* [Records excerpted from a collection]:
*-*-*

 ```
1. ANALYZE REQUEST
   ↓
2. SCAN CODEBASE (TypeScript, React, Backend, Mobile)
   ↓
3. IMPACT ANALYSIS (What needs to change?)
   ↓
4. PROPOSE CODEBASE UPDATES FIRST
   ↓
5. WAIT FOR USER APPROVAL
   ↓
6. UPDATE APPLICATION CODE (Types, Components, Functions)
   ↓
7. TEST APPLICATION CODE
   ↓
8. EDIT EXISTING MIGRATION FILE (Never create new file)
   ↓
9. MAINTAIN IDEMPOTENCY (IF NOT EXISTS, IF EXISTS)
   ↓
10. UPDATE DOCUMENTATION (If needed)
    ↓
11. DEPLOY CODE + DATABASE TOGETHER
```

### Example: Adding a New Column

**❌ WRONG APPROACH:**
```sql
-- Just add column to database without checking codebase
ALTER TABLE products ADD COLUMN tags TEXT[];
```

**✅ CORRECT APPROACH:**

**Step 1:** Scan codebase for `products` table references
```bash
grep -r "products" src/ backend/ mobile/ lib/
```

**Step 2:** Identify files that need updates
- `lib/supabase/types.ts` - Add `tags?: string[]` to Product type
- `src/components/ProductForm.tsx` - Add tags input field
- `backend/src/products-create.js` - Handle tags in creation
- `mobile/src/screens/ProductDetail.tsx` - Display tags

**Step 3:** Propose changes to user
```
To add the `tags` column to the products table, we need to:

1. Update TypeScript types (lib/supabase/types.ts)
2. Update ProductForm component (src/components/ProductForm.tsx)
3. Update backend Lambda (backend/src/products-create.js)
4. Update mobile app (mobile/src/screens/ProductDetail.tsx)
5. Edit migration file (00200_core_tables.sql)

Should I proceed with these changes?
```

*-*-*

* [Work instruction]: All lines with the word "changes" must be located in the data and copied.

* [Task response]:
**Step 3:** Propose changes to user
Should I proceed with these changes?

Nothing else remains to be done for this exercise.